Remember when the BlackBerry was an executive status symbol? Now it's a front-line business tool. Consider Coca-Cola Enterprises, which this month rolled out a timekeeping and routing application to the BlackBerrys of 400 merchandisers who visit stores to make sure Coke products are well stocked and properly displayed.
The distributor plans to extend the app to 11,000 U.S. merchandisers so they can record on smartphones the time they spend in each store, instead of having to call a timekeeping toll-free number. And, using the smartphone's GPS, the app provides routes to the stores they visit in a day and lets Coca-Cola Enterprises track merchandisers' routes. It also lets merchandisers update their sales offices about in-store product displays.
The app, developed in four months, shows a new way of thinking about mobile devices for Coca-Cola Enterprises. Gone are the days when it developed a mobile app on a case-by-case basis, choosing a suitable device depending on the particular job. Now the company thinks in terms of "strategic enterprise mobility," says Kevin Flowers, the company's director of enabling technologies.
That means building the merchandiser app, or any app, to be device-independent. Coke wants the option of using Windows Mobile devices, not just BlackBerrys, for some of the 11,000 merchandisers who'll use the new app. It's also looking to extend the timekeeping function to truck drivers, who typically use ruggedized Windows Mobile devices. What's more, mobile devices aren't like laptops, good for several years before employees need a new one. "The pace of change of devices is faster than any company can keep up with," Flowers says.

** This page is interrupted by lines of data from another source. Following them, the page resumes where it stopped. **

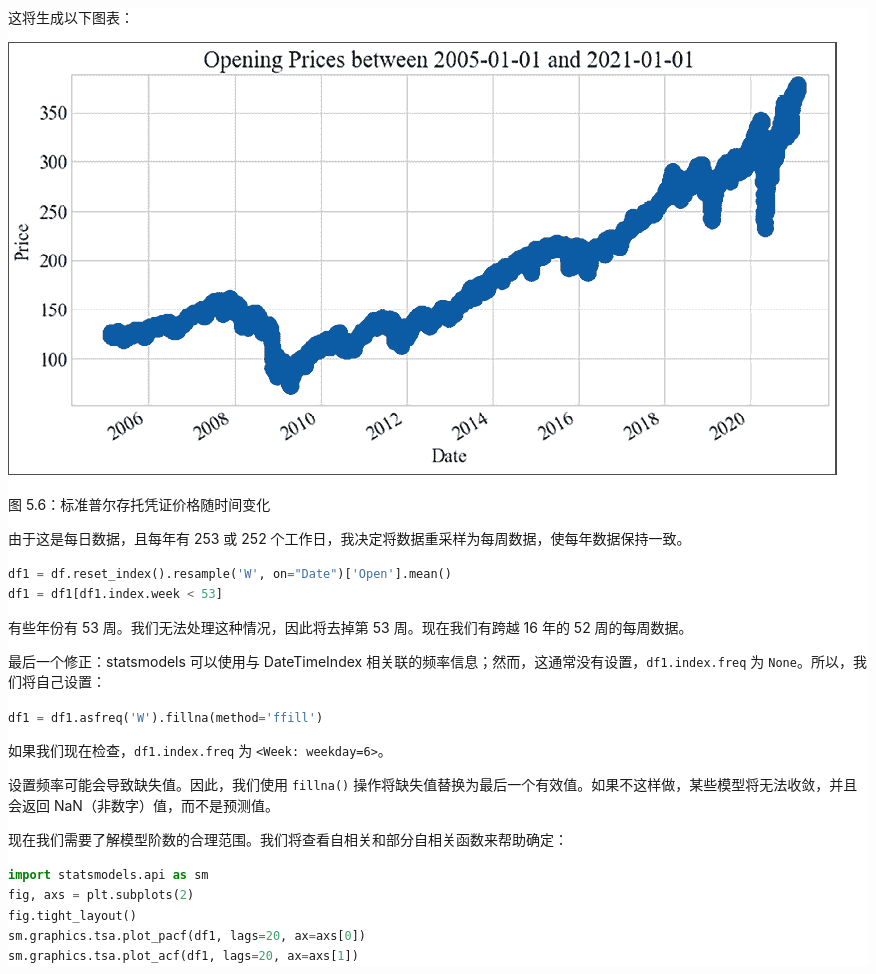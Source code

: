 这将生成以下图表：

![ticker_price.png](img/B17577_05_04.png)

图 5.6：标准普尔存托凭证价格随时间变化

由于这是每日数据，且每年有 253 或 252 个工作日，我决定将数据重采样为每周数据，使每年数据保持一致。

```py
df1 = df.reset_index().resample('W', on="Date")['Open'].mean()
df1 = df1[df1.index.week < 53] 
```

有些年份有 53 周。我们无法处理这种情况，因此将去掉第 53 周。现在我们有跨越 16 年的 52 周的每周数据。

最后一个修正：statsmodels 可以使用与 DateTimeIndex 相关联的频率信息；然而，这通常没有设置，`df1.index.freq` 为 `None`。所以，我们将自己设置：

```py
df1 = df1.asfreq('W').fillna(method='ffill') 
```

如果我们现在检查，`df1.index.freq` 为 `<Week: weekday=6>`。

设置频率可能会导致缺失值。因此，我们使用 `fillna()` 操作将缺失值替换为最后一个有效值。如果不这样做，某些模型将无法收敛，并且会返回 NaN（非数字）值，而不是预测值。

现在我们需要了解模型阶数的合理范围。我们将查看自相关和部分自相关函数来帮助确定：

```py
import statsmodels.api as sm
fig, axs = plt.subplots(2)
fig.tight_layout()
sm.graphics.tsa.plot_pacf(df1, lags=20, ax=axs[0])
sm.graphics.tsa.plot_acf(df1, lags=20, ax=axs[1]) 
```
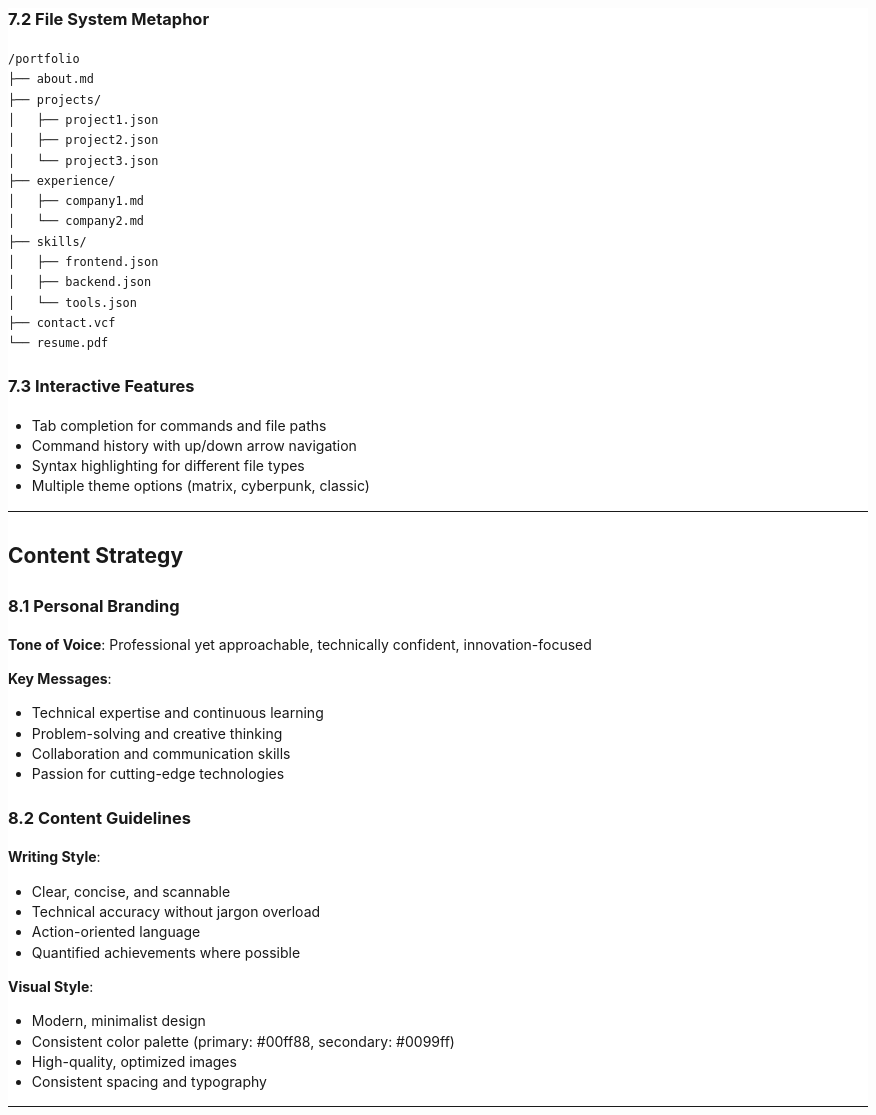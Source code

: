### 7.2 File System Metaphor
```
/portfolio
├── about.md
├── projects/
│   ├── project1.json
│   ├── project2.json
│   └── project3.json
├── experience/
│   ├── company1.md
│   └── company2.md
├── skills/
│   ├── frontend.json
│   ├── backend.json
│   └── tools.json
├── contact.vcf
└── resume.pdf
```

### 7.3 Interactive Features
- Tab completion for commands and file paths
- Command history with up/down arrow navigation
- Syntax highlighting for different file types
- Multiple theme options (matrix, cyberpunk, classic)

---

## Content Strategy

### 8.1 Personal Branding
**Tone of Voice**: Professional yet approachable, technically confident, innovation-focused

**Key Messages**:
- Technical expertise and continuous learning
- Problem-solving and creative thinking
- Collaboration and communication skills
- Passion for cutting-edge technologies

### 8.2 Content Guidelines
**Writing Style**:
- Clear, concise, and scannable
- Technical accuracy without jargon overload
- Action-oriented language
- Quantified achievements where possible

**Visual Style**:
- Modern, minimalist design
- Consistent color palette (primary: #00ff88, secondary: #0099ff)
- High-quality, optimized images
- Consistent spacing and typography

---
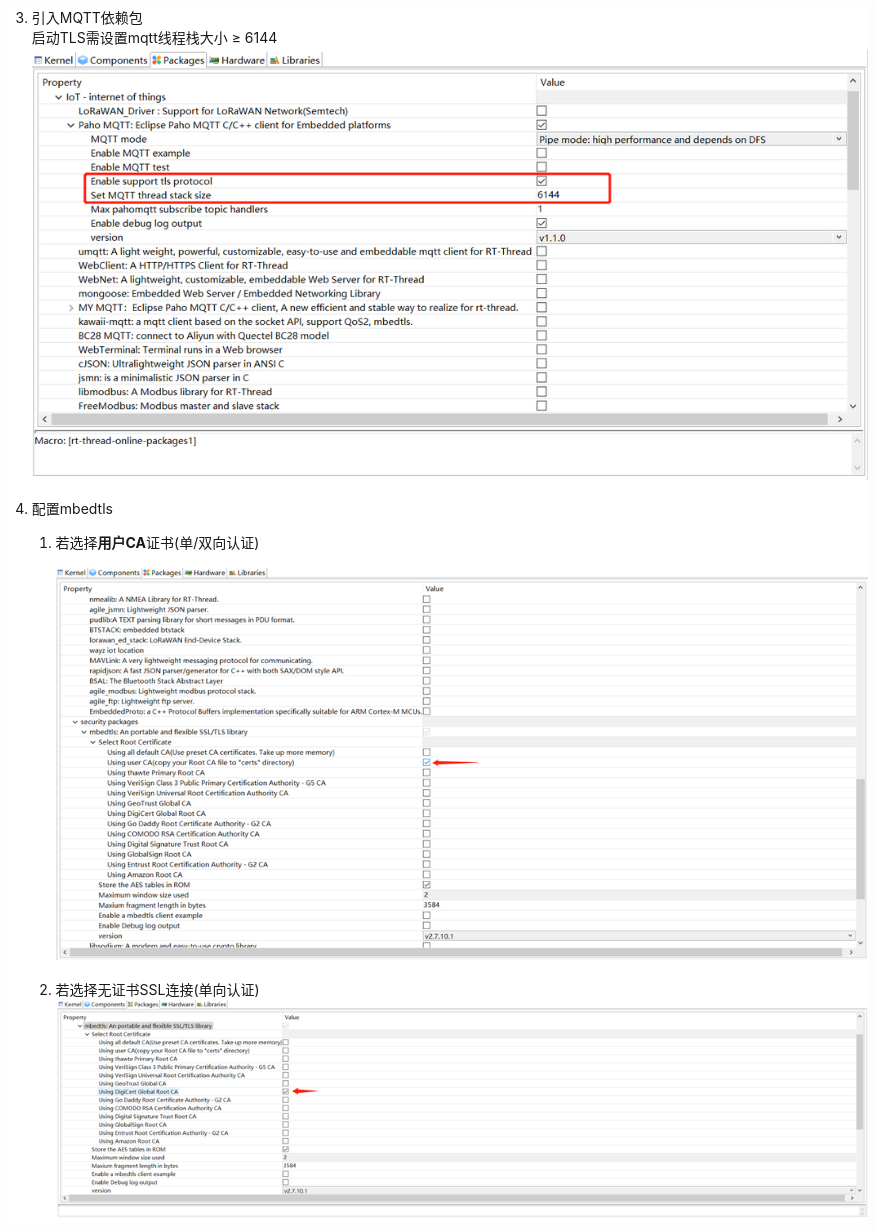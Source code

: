 3. 引入MQTT依赖包<br>启动TLS需设置mqtt线程栈大小 ≥ 6144![image-20210812043357450](./snapshots/image-20210812043357450.png)

4. 配置mbedtls

   1. 若选择**用户CA**证书(单/双向认证)<br>

      ![image-20210812160131240](./snapshots/image-20210812160131240.png)

   2. 若选择无证书SSL连接(单向认证)<br>![image-20210813132147494](./snapshots/image-20210813132147494.png)
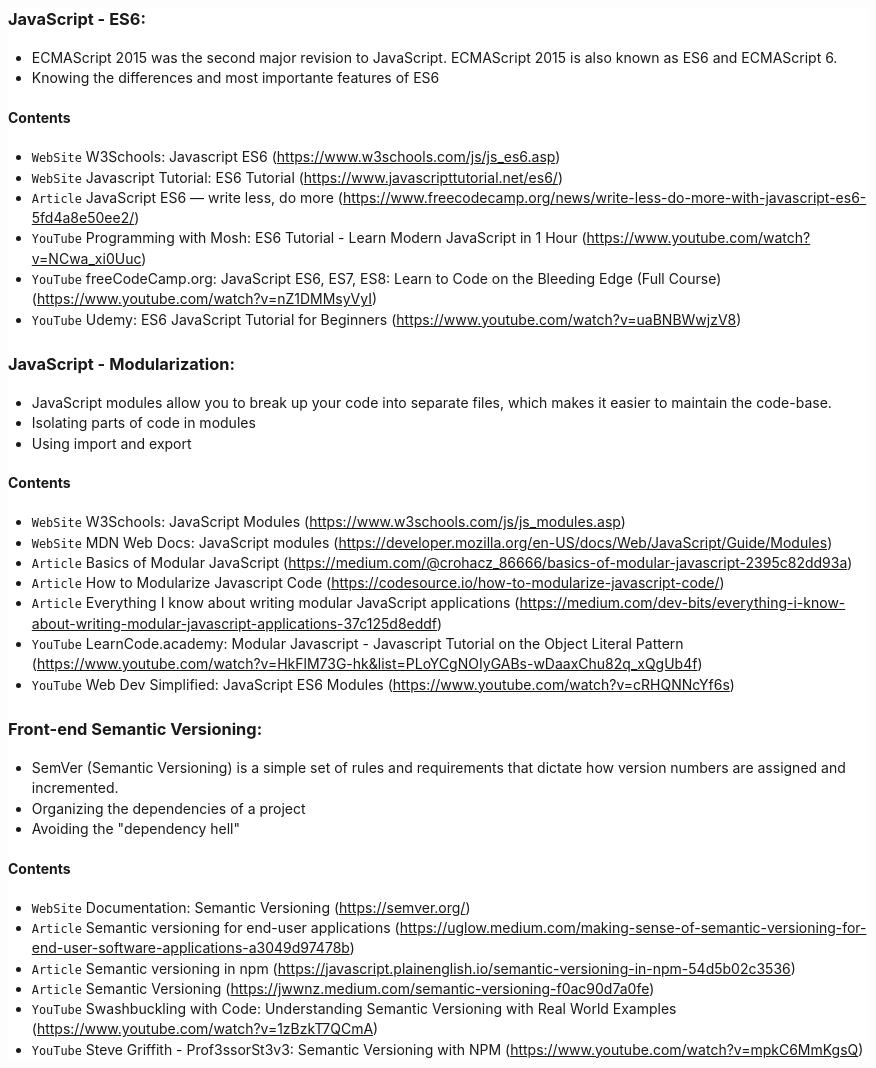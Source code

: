 ### JavaScript - ES6:
- ECMAScript 2015 was the second major revision to JavaScript. ECMAScript 2015 is also known as ES6 and ECMAScript 6.
- Knowing the differences and most importante features of ES6
#### Contents
- `WebSite` W3Schools: Javascript ES6 (https://www.w3schools.com/js/js_es6.asp)
- `WebSite` Javascript Tutorial: ES6 Tutorial (https://www.javascripttutorial.net/es6/)
- `Article` JavaScript ES6 — write less, do more (https://www.freecodecamp.org/news/write-less-do-more-with-javascript-es6-5fd4a8e50ee2/)
- `YouTube` Programming with Mosh: ES6 Tutorial - Learn Modern JavaScript in 1 Hour (https://www.youtube.com/watch?v=NCwa_xi0Uuc)
- `YouTube` freeCodeCamp.org: JavaScript ES6, ES7, ES8: Learn to Code on the Bleeding Edge (Full Course) (https://www.youtube.com/watch?v=nZ1DMMsyVyI)
- `YouTube` Udemy: ES6 JavaScript Tutorial for Beginners (https://www.youtube.com/watch?v=uaBNBWwjzV8)

### JavaScript - Modularization:
- JavaScript modules allow you to break up your code into separate files, which makes it easier to maintain the code-base.
- Isolating parts of code in modules
- Using import and export
#### Contents
- `WebSite` W3Schools: JavaScript Modules (https://www.w3schools.com/js/js_modules.asp)
- `WebSite` MDN Web Docs: JavaScript modules (https://developer.mozilla.org/en-US/docs/Web/JavaScript/Guide/Modules)
- `Article` Basics of Modular JavaScript (https://medium.com/@crohacz_86666/basics-of-modular-javascript-2395c82dd93a)
- `Article` How to Modularize Javascript Code (https://codesource.io/how-to-modularize-javascript-code/)
- `Article` Everything I know about writing modular JavaScript applications (https://medium.com/dev-bits/everything-i-know-about-writing-modular-javascript-applications-37c125d8eddf)
- `YouTube` LearnCode.academy: Modular Javascript - Javascript Tutorial on the Object Literal Pattern (https://www.youtube.com/watch?v=HkFlM73G-hk&list=PLoYCgNOIyGABs-wDaaxChu82q_xQgUb4f)
- `YouTube` Web Dev Simplified: JavaScript ES6 Modules (https://www.youtube.com/watch?v=cRHQNNcYf6s)

### Front-end Semantic Versioning:
- SemVer (Semantic Versioning) is a simple set of rules and requirements that dictate how version numbers are assigned and incremented.
- Organizing the dependencies of a project
- Avoiding the "dependency hell"
#### Contents
- `WebSite` Documentation: Semantic Versioning (https://semver.org/)
- `Article` Semantic versioning for end-user applications (https://uglow.medium.com/making-sense-of-semantic-versioning-for-end-user-software-applications-a3049d97478b)
- `Article` Semantic versioning in npm (https://javascript.plainenglish.io/semantic-versioning-in-npm-54d5b02c3536)
- `Article` Semantic Versioning (https://jwwnz.medium.com/semantic-versioning-f0ac90d7a0fe)
- `YouTube` Swashbuckling with Code: Understanding Semantic Versioning with Real World Examples (https://www.youtube.com/watch?v=1zBzkT7QCmA)
- `YouTube` Steve Griffith - Prof3ssorSt3v3: Semantic Versioning with NPM (https://www.youtube.com/watch?v=mpkC6MmKgsQ)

Coca-Cola Enterprises used Software AG's integration software to build a Web services interface to its Kronos time management system. Because the distributor's mobile users often lose coverage in rural areas and inside stores, syncing data entered offline is critical, and that's handled through hosted mobile middleware from Antenna Software, which also provided a hosted environment for about 12 Coke developers to build the merchandiser app. That setup let Coke ramp up much faster than if it had been "worrying about building a server farm for developers," Flowers says, "as I could leverage development in the cloud."